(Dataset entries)
================================
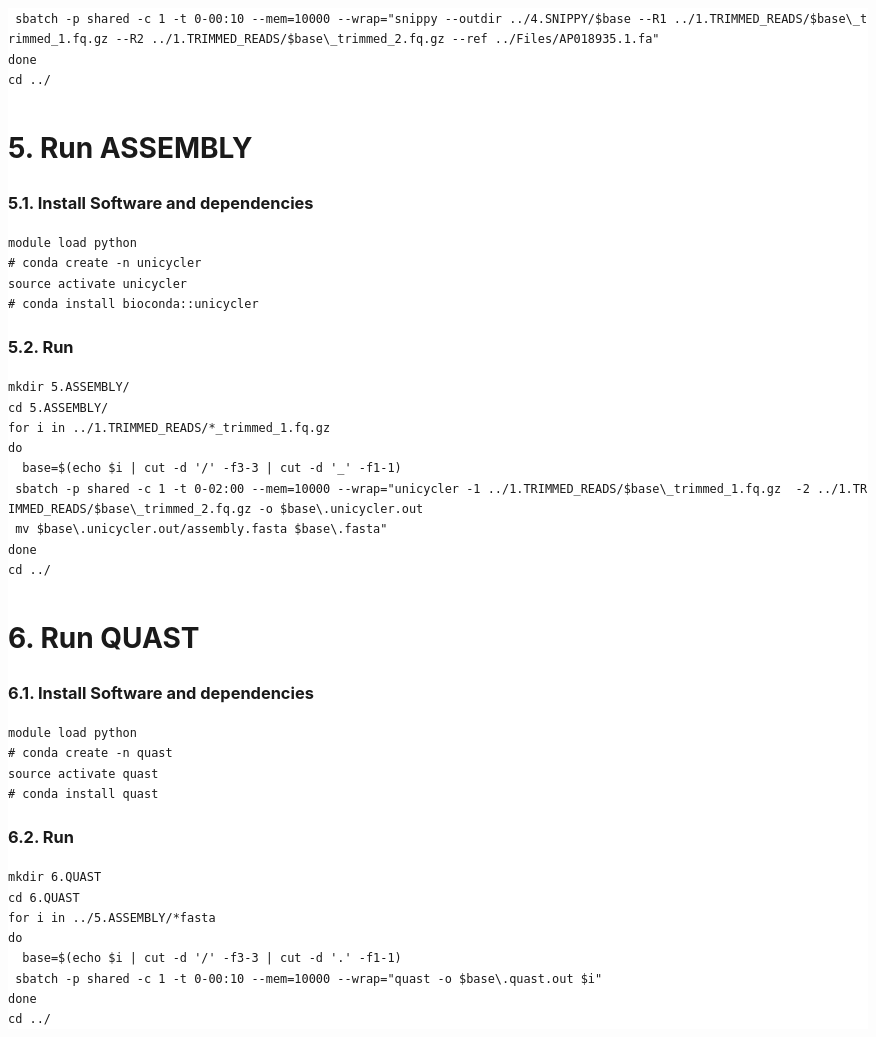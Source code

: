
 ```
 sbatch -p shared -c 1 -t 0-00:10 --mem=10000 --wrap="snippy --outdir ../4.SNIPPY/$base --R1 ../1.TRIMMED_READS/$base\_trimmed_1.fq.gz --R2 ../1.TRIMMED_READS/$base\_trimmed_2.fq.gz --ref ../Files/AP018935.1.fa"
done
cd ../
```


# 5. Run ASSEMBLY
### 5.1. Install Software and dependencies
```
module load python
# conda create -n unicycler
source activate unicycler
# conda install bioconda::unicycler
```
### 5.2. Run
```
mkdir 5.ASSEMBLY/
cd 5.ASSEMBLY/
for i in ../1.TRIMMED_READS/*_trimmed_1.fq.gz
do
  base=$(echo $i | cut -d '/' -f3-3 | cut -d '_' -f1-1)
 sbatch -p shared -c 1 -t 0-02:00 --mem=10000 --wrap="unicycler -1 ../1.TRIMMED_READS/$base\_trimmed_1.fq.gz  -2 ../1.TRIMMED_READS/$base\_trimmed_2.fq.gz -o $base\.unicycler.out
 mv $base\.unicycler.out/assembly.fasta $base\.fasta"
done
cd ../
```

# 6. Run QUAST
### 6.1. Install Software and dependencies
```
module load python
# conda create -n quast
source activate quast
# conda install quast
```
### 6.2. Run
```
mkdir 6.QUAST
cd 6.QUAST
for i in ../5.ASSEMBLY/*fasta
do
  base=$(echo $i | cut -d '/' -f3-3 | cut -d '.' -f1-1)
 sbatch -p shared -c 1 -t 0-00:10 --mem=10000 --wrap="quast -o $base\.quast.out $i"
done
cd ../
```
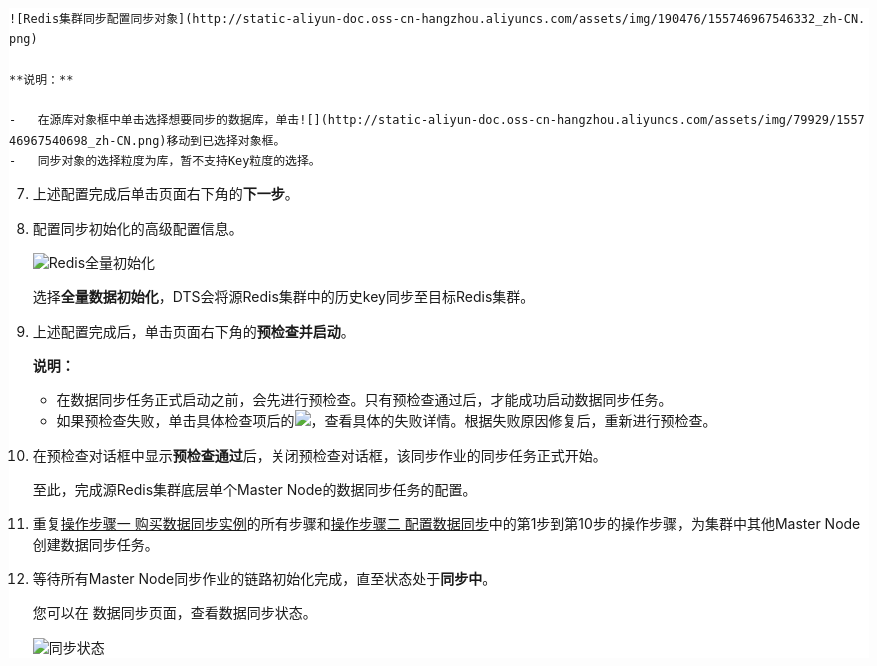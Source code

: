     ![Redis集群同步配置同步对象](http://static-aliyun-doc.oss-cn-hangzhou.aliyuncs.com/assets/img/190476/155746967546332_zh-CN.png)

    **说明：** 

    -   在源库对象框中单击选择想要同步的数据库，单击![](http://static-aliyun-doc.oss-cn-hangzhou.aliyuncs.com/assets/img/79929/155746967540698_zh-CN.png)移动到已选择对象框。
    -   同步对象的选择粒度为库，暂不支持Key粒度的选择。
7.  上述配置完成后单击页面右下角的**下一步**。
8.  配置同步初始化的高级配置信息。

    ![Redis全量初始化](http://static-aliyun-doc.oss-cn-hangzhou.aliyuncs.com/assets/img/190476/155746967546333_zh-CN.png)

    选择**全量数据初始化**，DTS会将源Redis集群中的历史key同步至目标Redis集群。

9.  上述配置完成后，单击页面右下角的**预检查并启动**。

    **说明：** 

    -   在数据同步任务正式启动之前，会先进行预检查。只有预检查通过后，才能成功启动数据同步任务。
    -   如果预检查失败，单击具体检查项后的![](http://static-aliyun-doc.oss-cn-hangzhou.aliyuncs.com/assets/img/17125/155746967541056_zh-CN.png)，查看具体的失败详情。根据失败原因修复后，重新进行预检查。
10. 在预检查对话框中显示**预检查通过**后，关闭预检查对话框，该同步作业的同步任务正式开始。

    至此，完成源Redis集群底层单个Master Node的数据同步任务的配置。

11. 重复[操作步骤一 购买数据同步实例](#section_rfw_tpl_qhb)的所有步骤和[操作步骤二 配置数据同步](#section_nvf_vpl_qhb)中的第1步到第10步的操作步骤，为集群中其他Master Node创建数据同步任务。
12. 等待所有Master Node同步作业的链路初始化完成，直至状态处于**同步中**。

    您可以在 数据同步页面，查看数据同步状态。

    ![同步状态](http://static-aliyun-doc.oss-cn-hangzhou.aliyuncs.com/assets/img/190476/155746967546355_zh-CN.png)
================================
◆ WHAT TO DO:
Each line above that holds the string "dependencies" should be copied and shown.

◆ ANSWER SPACE:
### 5.1. Install Software and dependencies
### 6.1. Install Software and dependencies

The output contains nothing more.